Filka geceleri sessizce kulübeden ayrıldı, zorluk değirmene ulaştı ve Pankrat'a atını nasıl kırdığını söyledi. Değirmen, çocuğa ve yaralı bir attan önce suçluluğunu ortadan kaldırmak için çocuğa “soğuktan kurtuluş icat etmesini” tavsiye etti.
Bu konuşma koridorda değirmenci tarafından yaşayan saksağan tarafından duyuldu. Dışarı atladı ve güneye uçtu. Bu arada Filka sabah köydeki tüm çocukları toplamaya ve değirmen tepsisinde buz kesmeye karar verdi. Sonra su akacak, değirmen çarkı dönecek ve köyde taze, ılık ekmek olacak. Değirmen Filkin, fikri onayladı ve köyün yaşlılarını çocuklara yardım etmeye çağırmaya karar verdi.
Ertesi sabah herkes toplandı, ateş verdi ve öğlene kadar çalıştı. Ve sonra gökyüzü bulanıklaştı, ılık bir güney rüzgarı esti ve dünya çözülmeye başladı. Akşam olunca saksağan eve döndü ve ilk pelin değirmende göründü. Saksağan kuyruğunu salladı ve patladı - ılık denize uçtuğu kuzgunlara övünerek, dağlarda uyuyan yaz rüzgarı tarafından uyandı ve insanlardan yardım etmesini istedi.
Herkes, saksağın dünyadaki en konuşkan kuş olduğunu bilir ve bu nedenle kargalar ona inanmadı - sadece kendi aralarında yakaladılar: yaşlı olanın tekrar yalan söylediğini söylüyorlar.
Pankrat öğütülmüş un ve akşam fırınları köyün her tarafında ısıtıldı ve ekmek pişirildi.
Sabah Filka, bir somun ılık ekmeği değirmene sürükledi ve onlara bir ata muamele etti.

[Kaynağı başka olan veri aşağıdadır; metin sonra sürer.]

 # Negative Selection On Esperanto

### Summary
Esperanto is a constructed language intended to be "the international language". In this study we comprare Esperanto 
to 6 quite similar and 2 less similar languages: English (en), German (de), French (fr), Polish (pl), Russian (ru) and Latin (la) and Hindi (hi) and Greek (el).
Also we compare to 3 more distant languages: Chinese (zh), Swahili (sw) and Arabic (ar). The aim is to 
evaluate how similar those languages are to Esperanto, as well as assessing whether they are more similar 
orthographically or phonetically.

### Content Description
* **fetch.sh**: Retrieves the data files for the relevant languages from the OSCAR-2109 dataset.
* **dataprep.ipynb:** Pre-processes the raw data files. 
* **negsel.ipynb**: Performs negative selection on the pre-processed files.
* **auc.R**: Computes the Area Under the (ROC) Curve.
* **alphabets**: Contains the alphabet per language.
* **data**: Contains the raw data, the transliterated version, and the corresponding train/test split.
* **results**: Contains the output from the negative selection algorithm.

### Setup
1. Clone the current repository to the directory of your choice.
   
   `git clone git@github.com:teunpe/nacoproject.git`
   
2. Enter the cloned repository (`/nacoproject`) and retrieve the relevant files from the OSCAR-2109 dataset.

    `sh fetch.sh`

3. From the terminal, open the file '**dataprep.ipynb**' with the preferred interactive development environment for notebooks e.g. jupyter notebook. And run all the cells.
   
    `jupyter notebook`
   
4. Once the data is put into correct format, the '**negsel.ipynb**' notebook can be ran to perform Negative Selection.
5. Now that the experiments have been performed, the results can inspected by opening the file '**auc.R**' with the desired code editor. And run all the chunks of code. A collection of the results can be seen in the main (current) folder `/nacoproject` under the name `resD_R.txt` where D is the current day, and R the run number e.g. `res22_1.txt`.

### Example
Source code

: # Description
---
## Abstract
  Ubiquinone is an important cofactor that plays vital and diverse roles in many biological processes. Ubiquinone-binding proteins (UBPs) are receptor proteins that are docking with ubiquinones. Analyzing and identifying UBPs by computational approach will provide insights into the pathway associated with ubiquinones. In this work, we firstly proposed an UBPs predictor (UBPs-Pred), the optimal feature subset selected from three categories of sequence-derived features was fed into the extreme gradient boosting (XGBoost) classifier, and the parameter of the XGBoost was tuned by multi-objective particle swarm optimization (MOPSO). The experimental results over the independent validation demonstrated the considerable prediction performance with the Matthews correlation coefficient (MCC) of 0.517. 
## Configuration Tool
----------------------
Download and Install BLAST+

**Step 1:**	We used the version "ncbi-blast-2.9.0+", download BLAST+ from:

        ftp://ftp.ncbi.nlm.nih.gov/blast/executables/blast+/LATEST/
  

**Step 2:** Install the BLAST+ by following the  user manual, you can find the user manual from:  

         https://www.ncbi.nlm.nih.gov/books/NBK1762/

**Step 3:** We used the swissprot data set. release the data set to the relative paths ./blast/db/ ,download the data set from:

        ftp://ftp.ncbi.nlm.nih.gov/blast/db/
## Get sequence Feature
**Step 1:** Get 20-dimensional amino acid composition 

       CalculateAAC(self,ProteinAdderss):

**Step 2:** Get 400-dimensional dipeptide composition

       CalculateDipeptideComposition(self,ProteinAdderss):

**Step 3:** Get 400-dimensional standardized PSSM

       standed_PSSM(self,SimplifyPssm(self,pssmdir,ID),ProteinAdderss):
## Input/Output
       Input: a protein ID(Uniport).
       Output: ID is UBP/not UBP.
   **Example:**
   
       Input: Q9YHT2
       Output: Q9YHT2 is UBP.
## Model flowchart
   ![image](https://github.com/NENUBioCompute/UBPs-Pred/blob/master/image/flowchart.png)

Çocuktan önce korkmuştu, ama sonra ekmek yedi, "Filka’nın başını omzuna koydu, içini çekti ve gözlerini tokluk ve zevkten kapattı."
Herkes bu mutabakattan memnun kaldı, sadece eski saksağan öfkeyle çatladı - görünüşe göre Filka ve atı uzlaştıran kişi oldu. Ama kimse onu dinlemedi.